そしてその「多元主義コミュニタリアニズム」に対抗する為に、「闘争的コミュニタリアニズム」の方も共同体を作るんだけど、でも例えそんなことをしたって「闘争的コミュニタリアニズム」は常に絶え間なき闘争を命じるものだから、やがてその共同体内でも闘争が生じて、大勢の犠牲者を出して共同体が解体する訳です。

自分はRIR6がどのような共同体に所属しているのか知らないし、そこでどのようなやりとりがあったのか、ということを知らないし、闘争的コミュニタリアニズムを共有する人間によって作られた共同体というのががどのようなものであるのか、想像もつかない。なので、私の知っている限りの例で考えたい。

ある目的を持った集団が解体するパターンはいくつかあるかある。そのうちのひとつに、その集団が掲げている「目的」とは異なった目的を持って入ってくる人間がいるということがある。
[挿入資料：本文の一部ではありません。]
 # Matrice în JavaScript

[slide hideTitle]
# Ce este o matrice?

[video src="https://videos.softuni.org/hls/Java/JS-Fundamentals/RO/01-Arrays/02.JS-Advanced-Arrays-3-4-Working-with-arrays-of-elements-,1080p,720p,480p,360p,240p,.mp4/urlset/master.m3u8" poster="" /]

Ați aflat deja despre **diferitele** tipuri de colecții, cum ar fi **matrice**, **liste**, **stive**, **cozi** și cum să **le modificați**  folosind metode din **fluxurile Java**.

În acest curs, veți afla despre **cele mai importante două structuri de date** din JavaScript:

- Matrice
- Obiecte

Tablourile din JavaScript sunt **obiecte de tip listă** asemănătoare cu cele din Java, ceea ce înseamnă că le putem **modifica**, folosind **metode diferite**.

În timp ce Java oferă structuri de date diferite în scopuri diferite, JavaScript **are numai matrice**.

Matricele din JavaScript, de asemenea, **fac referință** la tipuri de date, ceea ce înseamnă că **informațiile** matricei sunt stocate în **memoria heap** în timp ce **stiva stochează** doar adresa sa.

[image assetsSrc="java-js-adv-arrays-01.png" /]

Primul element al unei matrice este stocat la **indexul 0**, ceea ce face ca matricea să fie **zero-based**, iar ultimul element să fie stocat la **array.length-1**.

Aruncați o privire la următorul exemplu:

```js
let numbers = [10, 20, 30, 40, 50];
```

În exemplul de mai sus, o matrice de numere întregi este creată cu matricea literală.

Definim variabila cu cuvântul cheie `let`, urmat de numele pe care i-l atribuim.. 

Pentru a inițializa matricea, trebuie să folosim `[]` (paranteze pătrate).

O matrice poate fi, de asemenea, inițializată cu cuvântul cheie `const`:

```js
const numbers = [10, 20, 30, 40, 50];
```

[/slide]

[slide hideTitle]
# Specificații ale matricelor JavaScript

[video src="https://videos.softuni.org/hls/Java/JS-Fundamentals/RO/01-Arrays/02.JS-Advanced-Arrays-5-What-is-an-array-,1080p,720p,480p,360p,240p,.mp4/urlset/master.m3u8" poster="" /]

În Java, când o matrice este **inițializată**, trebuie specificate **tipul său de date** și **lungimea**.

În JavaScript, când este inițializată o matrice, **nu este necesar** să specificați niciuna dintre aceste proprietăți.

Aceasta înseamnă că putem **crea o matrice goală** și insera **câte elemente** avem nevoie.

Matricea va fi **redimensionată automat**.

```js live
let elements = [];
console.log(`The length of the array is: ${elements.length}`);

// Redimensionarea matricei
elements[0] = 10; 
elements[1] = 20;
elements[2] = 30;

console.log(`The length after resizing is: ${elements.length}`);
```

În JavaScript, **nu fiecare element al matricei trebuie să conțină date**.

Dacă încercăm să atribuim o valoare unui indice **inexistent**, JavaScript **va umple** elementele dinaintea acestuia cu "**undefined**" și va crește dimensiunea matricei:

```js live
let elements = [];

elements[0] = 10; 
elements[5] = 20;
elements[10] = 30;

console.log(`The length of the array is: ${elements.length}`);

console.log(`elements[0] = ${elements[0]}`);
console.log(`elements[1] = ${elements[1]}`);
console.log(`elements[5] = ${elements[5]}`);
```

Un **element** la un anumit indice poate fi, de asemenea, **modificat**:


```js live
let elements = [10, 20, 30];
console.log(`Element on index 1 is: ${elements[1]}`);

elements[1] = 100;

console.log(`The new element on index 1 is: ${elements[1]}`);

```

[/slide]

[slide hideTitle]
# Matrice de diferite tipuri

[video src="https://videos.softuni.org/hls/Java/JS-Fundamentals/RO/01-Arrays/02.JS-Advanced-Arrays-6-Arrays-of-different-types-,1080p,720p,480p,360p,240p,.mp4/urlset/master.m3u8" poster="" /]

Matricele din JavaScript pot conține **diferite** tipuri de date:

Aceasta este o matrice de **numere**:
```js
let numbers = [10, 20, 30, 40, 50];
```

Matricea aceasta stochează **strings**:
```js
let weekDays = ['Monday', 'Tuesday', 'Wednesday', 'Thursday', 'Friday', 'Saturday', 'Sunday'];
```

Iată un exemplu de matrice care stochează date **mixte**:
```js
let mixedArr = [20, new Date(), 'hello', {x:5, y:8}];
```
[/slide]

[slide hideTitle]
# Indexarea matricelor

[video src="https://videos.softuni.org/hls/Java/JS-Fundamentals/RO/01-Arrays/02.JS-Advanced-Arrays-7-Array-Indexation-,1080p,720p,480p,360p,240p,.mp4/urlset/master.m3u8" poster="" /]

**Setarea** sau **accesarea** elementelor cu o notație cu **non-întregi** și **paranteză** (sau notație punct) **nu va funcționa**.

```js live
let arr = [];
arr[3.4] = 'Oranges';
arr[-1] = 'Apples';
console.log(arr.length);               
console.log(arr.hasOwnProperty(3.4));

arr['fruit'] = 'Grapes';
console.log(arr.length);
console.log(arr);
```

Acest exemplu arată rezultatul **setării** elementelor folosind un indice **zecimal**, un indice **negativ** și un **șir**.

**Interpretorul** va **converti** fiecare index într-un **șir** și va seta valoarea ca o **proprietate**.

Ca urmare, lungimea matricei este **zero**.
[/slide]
なぜそのようなことが起こるかと言えば、ある行動を起こしたときに、戦略的な目標以外にもいくつかの副次的な効果が生まれ、そして集団の目的からとは微妙にズレた、副次的な効果を目的として集団に入ってくる人間がいるからである。

そうしてそのような人間が入ってきた場合、具体的な行動を議論する際に深刻な意見の相違を引き起こすことがある。自らの目的が潰れてしまっては意味がなく、そのために集団が「目的」として掲げているものに妥協を求めるからである。

RIR6が例としてあげている「遠くの敵を倒す」ことを考えてみよう。そこで生まれてくる目的はそれぞれ異なる。相手に不愉快な思いをさせられたのでその恨みを晴らしたいと思うもの、あるいはその倒す過程を通じて売名を試みたい者。売名を試みたい者にとっては卑劣な手段を使ったのではかえって名を汚すので避けたいであろうし、相手に不愉快な思いをさせられた恨みを晴らそうと思う者はいかなる手段を使っても相手を叩きのめそうとするだろう。

RIR6は目的なきコミュニケーションに対置される存在として、戦略的な友好関係、というものを挙げる。しかし私は、RIR6のいう「戦略」の考え方はいささか丁寧さを欠いているように思う。「この件では手を結ぶ」という程度の簡単なものではない。